The JUCO scene provides a number of different challenges that pop up on a daily basis for Bender. The roster flips every year with a recruiting class of 10-12 players. There’s the balancing act of the focus from the players between winning in the present and looking forward to the future destination at the next level. Bender’s program wouldn't be able to thrive without a culture that’s implanted into every coach, player, and manager from the beginning.
“Culture is the most important part of your program,” Bender said. “We’ve flipped that to not just thinking about winning all the time, but being the best version of themselves. Not comparing themselves to other things and other people because comparison is the thief of joy. You control your own happiness and how hard you work."
“If you have that mentality everyday of working hard, doing things the right way, JUCO is not the point. The point is using junior college to get you to where you want to be. That goes for everybody in your program. You want hungry people and you want people with growth mindsets. That’s your staff and that’s your managers and that’s your players. You want them to think of things that are bigger than what you want to accomplish.”
So how does Bender use this unique position as a JUCO head coach to prepare his players for the next step in life? The ‘why’ is different for each player as it’s a melting pot of high school kids, D-I bounce-backs, other JUCO transfers, qualifiers and non-qualifiers, but there’s one standard that remains the same: high character and academic standards.
In 2018-2019, the Bears were named NJCAA Men’s Basketball Academic Team of the Year with a 3.43 team GPA. It epitomizes the belief from Bender that things must first be done right off the court before it can all come together on the court.
“You’re competing with this guy from Florida, Texas, Louisiana and you’re the same player,” Bender said. “Why am I going to take you over someone else at those other places? One of those things is the academic side. Are they going to take the kid with the 3.6 or the 2.6? Of course they’re going to take the 3.6. Our goal is to get you to that best place where we can find for you, so let’s take care of this business here. 
IMG_4245 “One of the cool things is we have a 100 percent graduation rate since I’ve been here and been first or second in the country in GPA and the top in Mississippi. It’s something that we’re proud of, but the guys do it and realize it's for the benefit of their future long term.”
Just like his JUCO players are looking to become Division I players, Bender is on his own path into Division I coaching.
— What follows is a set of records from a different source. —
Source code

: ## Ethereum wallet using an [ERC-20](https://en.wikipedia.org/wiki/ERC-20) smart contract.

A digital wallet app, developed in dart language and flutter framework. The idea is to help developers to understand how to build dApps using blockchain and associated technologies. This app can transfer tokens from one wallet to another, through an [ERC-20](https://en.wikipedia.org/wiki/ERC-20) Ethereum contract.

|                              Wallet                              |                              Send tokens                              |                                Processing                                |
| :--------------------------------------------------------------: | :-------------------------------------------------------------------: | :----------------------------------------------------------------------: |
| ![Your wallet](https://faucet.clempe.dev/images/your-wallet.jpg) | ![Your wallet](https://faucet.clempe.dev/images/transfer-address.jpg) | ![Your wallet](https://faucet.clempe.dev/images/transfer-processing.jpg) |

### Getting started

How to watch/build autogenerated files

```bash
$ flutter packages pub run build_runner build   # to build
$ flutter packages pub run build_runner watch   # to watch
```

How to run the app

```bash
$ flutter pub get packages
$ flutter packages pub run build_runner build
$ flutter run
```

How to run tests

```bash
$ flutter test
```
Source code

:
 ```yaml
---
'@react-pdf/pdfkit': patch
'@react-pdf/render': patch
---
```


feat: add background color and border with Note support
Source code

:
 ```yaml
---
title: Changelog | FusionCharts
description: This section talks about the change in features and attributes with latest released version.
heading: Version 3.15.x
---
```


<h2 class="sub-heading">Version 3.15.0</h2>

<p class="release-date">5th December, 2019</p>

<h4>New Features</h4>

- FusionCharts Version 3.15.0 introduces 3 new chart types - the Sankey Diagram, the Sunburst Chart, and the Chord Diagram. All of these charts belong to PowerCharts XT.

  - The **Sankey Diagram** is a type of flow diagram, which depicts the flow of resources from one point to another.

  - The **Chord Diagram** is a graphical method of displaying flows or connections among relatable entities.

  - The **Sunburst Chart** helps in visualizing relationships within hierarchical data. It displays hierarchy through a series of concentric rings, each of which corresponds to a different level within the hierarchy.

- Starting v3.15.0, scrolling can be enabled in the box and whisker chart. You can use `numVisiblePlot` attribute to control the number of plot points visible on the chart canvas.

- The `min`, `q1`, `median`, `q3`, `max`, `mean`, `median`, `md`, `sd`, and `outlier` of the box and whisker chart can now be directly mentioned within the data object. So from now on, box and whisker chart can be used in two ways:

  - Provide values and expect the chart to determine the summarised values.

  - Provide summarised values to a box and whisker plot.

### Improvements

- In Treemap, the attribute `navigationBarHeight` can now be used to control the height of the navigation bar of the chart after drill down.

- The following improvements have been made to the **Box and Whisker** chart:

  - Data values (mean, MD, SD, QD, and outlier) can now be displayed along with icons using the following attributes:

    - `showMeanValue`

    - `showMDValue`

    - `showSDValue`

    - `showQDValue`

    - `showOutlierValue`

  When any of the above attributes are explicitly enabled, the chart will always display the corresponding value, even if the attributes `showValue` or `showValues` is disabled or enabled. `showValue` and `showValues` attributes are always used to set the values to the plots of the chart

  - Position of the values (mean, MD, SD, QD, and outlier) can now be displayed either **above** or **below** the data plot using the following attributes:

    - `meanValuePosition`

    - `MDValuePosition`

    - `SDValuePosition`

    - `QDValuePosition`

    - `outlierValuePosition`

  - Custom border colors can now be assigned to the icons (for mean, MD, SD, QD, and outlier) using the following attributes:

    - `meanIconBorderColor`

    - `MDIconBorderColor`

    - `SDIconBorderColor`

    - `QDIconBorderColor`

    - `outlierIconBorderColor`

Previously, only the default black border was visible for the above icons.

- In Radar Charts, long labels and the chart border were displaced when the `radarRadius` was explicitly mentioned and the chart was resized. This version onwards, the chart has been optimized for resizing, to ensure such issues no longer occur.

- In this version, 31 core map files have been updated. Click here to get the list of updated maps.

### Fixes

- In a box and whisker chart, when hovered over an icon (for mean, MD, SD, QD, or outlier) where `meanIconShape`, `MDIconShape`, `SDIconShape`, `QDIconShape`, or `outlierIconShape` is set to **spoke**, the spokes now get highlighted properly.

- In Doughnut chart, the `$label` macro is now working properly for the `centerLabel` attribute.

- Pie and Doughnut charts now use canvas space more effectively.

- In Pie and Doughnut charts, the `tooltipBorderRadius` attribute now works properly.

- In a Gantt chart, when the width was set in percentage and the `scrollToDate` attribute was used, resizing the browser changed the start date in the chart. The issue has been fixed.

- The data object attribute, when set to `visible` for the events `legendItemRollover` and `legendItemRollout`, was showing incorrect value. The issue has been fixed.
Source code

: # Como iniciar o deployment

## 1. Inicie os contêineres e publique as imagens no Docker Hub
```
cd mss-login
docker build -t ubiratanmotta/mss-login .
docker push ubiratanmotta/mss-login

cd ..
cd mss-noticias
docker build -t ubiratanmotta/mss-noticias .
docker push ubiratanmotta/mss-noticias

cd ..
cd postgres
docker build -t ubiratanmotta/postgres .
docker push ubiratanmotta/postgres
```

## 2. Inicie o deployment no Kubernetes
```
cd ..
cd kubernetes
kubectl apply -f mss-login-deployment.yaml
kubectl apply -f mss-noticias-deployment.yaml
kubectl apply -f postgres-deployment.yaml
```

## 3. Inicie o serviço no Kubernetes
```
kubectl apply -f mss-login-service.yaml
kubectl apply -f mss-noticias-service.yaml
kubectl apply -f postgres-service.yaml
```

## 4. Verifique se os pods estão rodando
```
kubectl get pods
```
However, he’s two feet in and allowing himself to bloom at his current position at Southwest Mississippi CC.
It’s an everyday process filled with endless possibilities, but it all goes back to his care for the players and why he’s in the coaching profession in the first place. The same reason why he dove headfirst into becoming a student manager all those years ago.
“If your players understand that you’re in it for them and they know I love and care for them and I’m going to do anything to have their back, you get to that pinnacle of influence,” Bender said. “These guys are ready to jump out of a plane with no parachute because they know I got their back. That’s how I built the program. It’s a process. You think about the long term and you get caught up in winning and different things, but I genuinely believe that if you can keep chipping away at everything every day and doing things the right way, then eventually things are going to work out in your favor.”